シェフラーは、完全電動式ホイールハブモータを量産、出荷を開始した。出荷されたホイールモータは、自治体向け小型車両を製造するメーカー3社が、各社の車両に採用し今後数ヶ月の間に量産・出荷していくという。

・シェフラーは完全電動式ホイールハブモータの出荷を開始
・インホイールモータの採用で、路面清掃車、小型バン、除雪車などの静粛性・俊敏性を向上させ、地域のゼロエミッション化に貢献
・新たな駆動技術の採用で自治体向けユーティリティビークルの電動化を加速し、新しい車両アーキテクチャを実現

すべての駆動およびブレーキ関連部品をドライブアクスルに搭載するのではなく、直接ホイールリム内に統合。車両の省スペース化が可能となり、都市部での優れた操作性を実現した。
すべての駆動およびブレーキ関連部品をドライブアクスルに搭載するのではなく、直接ホイールリム内に統合。車両の省スペース化が可能となり、都市部での優れた操作性を実現した。

自治体向け小型車両を製造するメーカー3社は、シェフラーが提供する高効率インホイールモーターを採用した車両の量産を今後数ヶ月の間に順次開始することを発表した。各社は路面清掃車、バン、除雪車などを完全電動化したゼロエミッション対応車とすることで、都市部の大気環境改善に貢献する。

新たなインホイールモーターは、駆動およびブレーキ関連部品を従来のようにドライブアクスルに搭載するのではなく、直接ホイール(車輪)内に統合しているのが特徴。これにより車両の省スペース化が可能となり、都市部での軽快な走りと優れた操作性を実現した。

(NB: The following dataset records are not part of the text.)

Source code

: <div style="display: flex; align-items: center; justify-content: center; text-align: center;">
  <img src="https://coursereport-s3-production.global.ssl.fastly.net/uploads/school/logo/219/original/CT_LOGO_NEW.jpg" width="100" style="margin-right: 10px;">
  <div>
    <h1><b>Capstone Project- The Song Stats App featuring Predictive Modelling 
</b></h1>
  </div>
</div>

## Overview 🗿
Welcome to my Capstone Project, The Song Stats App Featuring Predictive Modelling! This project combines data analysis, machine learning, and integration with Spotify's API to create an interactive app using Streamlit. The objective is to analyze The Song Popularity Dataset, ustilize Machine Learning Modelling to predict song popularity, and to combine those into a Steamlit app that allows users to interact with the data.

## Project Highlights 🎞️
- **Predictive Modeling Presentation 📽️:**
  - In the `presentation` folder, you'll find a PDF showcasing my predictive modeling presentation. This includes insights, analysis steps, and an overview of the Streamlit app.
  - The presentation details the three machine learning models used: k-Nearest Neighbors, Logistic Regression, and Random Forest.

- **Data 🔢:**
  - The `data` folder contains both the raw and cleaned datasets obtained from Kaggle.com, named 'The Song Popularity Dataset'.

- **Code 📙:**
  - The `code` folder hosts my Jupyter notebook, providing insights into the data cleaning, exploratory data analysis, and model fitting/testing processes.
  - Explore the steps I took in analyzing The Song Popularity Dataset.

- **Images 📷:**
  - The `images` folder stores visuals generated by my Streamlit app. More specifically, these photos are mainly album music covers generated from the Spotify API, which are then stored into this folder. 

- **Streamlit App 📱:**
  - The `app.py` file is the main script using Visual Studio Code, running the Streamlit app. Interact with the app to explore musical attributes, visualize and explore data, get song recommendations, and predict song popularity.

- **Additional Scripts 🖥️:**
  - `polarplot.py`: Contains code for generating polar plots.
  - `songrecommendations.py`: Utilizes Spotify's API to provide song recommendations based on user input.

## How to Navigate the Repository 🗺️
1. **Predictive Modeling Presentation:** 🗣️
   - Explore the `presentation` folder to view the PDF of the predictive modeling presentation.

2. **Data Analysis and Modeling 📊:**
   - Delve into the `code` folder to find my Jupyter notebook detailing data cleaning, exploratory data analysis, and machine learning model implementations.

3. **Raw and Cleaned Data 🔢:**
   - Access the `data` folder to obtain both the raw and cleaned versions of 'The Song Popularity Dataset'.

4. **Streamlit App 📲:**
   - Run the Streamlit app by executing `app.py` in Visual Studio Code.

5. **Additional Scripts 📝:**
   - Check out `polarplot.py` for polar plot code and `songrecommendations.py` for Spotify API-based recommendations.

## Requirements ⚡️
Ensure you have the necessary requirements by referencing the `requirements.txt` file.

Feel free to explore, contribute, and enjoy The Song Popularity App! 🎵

低騒音な完全電気駆動を採用したユーティリティビークルは高い静粛性を発揮し、歩行者区域や市街地での騒音低減に貢献する。住宅街でも、騒音による住民への影響を最小限に抑え、早朝や夜間に走行することが可能だ。

Jungoは、シェフラーのインホイールモーターを搭載した多目的車両(MUV)を導入するメーカーの1社。同社とシェフラーは、路面清掃作業のニーズに特化した車両駆動技術の開発に共同で取り組んできた。創業者兼CEOのニコラス・ジュンゴ氏は、

「モーターとブレーキをホイールに統合することでオイル交換が不要となり、車両の効率性、パワーウェイトレシオ、安全性、操作性、制動性などが飛躍的に向上しました」

と話している。

都市部の移動とモビリティの未来を広げる高効率ソリューション

シェフラーのインホイールモーターは、路面清掃や除雪、ごみ収集など都市部のモビリティアプリケーションに幅広く対応できるという。シェフラーでEモビリティ事業の責任者を務めるヨッヘン・シュレーダー博士は次のように述べている。

「このような車両セグメントの課題は、その他のセグメントと同様、CO2排出量を早期に効率的に削減する方法は何か、ということです。その答えは電動化にあると考えています」

シェフラーは、堅実な成長が見込まれる新たな市場の開拓に目を向ける。インホイールモーターは、市街地だけでなく、工場敷地内や物流センター、港湾区域、空港、大型駐車施設など多様な場所でサービスを提供するユーティリティビークルやサービス車両への搭載が見込まれる技術である。幅広い採用を目指し、活動を強化していくという。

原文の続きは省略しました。